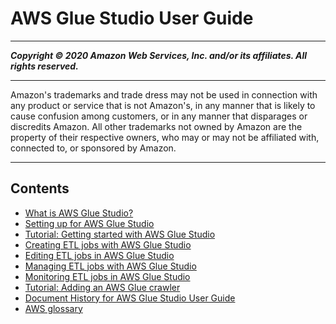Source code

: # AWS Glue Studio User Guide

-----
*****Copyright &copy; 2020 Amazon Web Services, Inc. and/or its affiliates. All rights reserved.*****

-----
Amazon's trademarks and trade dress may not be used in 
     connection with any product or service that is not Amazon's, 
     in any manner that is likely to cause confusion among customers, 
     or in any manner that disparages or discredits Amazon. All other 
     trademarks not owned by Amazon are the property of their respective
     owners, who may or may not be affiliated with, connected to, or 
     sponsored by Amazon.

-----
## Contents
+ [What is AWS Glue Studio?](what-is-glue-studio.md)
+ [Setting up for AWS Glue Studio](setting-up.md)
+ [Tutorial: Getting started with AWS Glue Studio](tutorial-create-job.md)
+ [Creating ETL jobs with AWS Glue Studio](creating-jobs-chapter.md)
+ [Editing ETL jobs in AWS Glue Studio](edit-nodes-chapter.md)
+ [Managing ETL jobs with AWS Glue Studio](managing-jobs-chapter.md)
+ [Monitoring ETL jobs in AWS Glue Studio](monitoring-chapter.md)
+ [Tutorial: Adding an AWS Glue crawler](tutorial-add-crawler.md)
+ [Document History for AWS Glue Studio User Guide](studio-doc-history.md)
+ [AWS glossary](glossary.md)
---
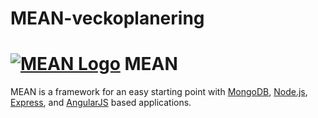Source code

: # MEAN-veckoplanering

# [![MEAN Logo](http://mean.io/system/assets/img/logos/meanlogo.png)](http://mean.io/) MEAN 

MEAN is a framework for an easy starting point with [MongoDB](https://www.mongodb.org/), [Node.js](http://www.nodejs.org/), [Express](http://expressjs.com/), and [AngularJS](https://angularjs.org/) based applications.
---
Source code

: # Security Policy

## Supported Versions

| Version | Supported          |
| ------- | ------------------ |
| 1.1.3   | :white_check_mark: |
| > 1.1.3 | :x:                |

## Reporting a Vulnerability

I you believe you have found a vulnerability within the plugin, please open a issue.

▸ **EXERCISE GOAL**
Copy every line of the material in which the word "trademarks" occurs.

▸ **EXERCISE RESPONSE**
Amazon's trademarks and trade dress may not be used in 
     trademarks not owned by Amazon are the property of their respective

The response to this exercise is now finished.